→ **Exercise directions**: The copy you return should hold only the lines from the top of the data below through the line with "are correctly represented.", each duplicated exactly and with no pictures.

[Dataset entries]
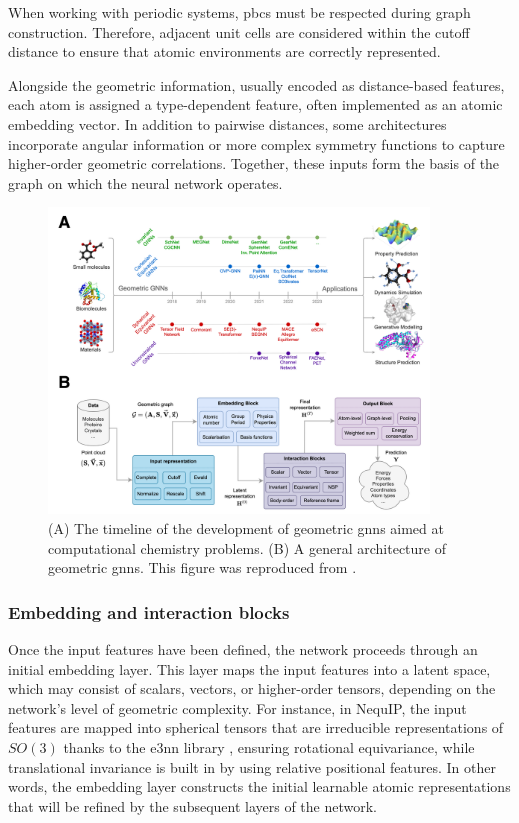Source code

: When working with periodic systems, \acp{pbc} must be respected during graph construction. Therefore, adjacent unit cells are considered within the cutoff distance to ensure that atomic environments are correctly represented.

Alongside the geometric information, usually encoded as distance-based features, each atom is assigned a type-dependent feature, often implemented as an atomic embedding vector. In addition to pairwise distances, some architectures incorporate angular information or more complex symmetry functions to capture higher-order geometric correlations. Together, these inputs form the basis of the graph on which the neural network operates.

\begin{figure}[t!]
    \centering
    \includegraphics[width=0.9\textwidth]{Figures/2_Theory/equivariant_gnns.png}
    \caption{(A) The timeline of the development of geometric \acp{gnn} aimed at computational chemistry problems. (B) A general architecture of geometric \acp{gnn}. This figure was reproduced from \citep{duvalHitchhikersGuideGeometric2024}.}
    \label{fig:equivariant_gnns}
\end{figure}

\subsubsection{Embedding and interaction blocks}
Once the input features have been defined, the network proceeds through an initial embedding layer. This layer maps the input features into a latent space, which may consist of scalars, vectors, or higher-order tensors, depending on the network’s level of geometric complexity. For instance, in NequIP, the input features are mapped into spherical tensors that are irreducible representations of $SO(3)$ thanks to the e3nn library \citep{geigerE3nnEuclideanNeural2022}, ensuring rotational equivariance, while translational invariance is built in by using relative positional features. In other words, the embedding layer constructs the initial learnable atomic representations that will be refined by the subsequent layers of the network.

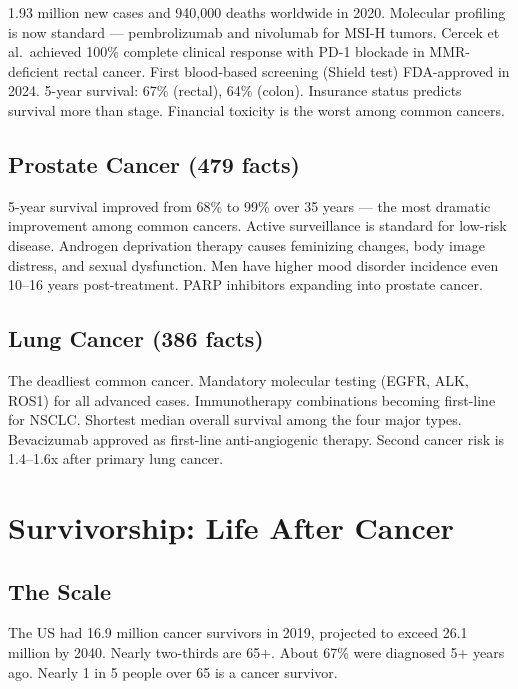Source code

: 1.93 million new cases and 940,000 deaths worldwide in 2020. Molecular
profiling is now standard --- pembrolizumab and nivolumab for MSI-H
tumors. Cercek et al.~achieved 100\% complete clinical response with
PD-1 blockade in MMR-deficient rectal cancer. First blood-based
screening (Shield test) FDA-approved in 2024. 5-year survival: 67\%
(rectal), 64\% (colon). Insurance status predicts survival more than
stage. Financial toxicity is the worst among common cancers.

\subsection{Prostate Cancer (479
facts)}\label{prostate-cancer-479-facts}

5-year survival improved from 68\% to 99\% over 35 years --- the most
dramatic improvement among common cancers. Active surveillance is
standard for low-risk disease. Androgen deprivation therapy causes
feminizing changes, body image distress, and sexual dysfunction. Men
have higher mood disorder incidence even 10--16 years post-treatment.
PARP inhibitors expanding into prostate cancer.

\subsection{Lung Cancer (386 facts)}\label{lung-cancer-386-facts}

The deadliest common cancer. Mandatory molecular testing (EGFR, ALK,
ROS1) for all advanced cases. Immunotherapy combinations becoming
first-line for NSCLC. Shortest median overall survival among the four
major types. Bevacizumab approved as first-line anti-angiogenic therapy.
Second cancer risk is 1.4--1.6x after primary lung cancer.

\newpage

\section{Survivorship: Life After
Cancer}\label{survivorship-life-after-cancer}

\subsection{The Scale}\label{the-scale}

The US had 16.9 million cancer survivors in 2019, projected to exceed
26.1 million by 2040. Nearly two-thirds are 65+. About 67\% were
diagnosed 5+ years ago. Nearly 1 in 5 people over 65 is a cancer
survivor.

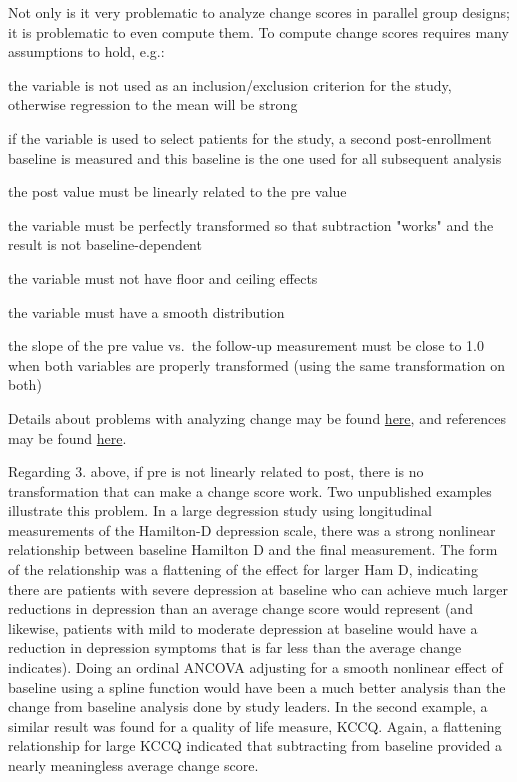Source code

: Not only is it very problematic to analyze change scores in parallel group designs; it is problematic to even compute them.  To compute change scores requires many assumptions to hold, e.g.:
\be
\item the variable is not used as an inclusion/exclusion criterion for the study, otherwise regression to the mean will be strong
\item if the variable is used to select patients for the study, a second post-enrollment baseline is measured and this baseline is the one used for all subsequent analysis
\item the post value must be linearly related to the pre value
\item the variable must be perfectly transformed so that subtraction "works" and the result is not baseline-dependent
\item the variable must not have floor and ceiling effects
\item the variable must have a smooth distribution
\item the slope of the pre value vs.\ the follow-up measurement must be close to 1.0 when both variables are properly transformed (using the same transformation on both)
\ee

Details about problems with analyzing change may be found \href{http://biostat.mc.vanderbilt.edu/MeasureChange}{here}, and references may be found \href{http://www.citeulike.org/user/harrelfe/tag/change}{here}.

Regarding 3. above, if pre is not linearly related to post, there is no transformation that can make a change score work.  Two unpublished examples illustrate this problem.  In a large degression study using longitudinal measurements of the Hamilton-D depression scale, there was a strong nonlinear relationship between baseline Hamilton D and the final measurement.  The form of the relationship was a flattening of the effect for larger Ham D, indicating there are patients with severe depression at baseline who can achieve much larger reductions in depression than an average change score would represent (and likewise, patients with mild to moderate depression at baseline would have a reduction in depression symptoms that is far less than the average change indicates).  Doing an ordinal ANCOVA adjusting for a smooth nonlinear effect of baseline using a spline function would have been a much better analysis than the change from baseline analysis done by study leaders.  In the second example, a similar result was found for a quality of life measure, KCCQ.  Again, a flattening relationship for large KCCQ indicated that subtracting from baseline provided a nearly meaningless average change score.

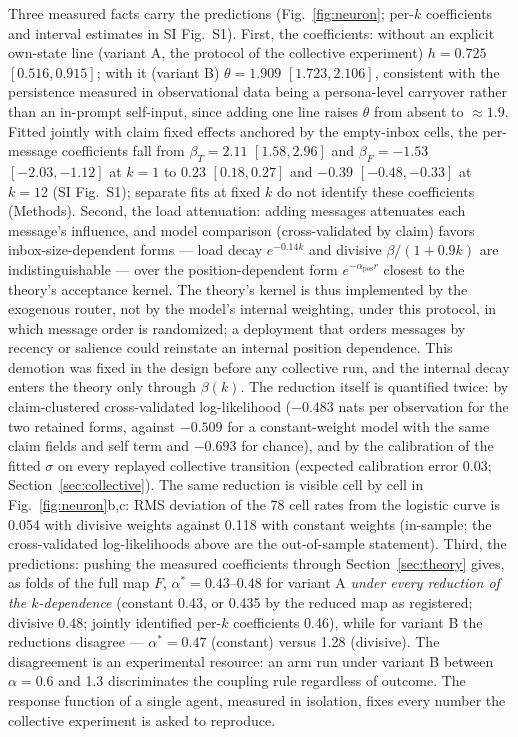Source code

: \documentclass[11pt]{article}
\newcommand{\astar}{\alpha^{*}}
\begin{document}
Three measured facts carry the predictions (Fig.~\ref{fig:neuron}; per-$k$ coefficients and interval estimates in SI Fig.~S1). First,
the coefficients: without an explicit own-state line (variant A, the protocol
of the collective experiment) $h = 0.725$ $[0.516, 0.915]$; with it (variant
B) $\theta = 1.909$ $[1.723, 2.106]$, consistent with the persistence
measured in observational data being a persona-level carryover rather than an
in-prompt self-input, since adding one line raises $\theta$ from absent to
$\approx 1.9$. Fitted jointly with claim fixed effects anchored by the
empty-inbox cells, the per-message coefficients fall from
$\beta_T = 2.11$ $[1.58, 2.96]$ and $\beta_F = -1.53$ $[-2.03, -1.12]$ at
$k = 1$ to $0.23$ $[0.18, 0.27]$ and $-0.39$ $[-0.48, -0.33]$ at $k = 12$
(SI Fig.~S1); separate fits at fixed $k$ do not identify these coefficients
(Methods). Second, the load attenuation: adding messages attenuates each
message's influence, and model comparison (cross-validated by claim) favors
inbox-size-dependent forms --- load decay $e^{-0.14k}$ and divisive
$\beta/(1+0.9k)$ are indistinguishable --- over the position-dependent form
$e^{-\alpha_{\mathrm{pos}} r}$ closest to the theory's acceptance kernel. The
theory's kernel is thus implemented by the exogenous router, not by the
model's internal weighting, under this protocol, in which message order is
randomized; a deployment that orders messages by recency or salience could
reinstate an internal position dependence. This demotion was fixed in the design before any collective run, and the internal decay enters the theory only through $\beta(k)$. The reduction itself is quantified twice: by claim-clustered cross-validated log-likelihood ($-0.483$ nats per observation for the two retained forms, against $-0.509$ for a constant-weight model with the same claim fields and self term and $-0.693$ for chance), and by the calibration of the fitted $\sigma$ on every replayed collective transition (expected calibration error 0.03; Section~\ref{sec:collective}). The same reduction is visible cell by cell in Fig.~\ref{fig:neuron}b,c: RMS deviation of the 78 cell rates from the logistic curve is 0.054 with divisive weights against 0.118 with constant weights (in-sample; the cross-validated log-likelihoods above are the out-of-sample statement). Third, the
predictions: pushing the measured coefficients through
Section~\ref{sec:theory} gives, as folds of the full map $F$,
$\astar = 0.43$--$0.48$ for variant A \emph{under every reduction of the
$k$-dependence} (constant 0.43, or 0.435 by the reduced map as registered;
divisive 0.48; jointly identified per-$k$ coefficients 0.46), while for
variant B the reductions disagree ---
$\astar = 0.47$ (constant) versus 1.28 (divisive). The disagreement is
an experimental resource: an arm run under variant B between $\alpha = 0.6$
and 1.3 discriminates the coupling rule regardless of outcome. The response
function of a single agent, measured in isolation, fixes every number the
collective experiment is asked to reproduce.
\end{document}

→ **The answer**:
Source code

: When working with periodic systems, \acp{pbc} must be respected during graph construction. Therefore, adjacent unit cells are considered within the cutoff distance to ensure that atomic environments are correctly represented.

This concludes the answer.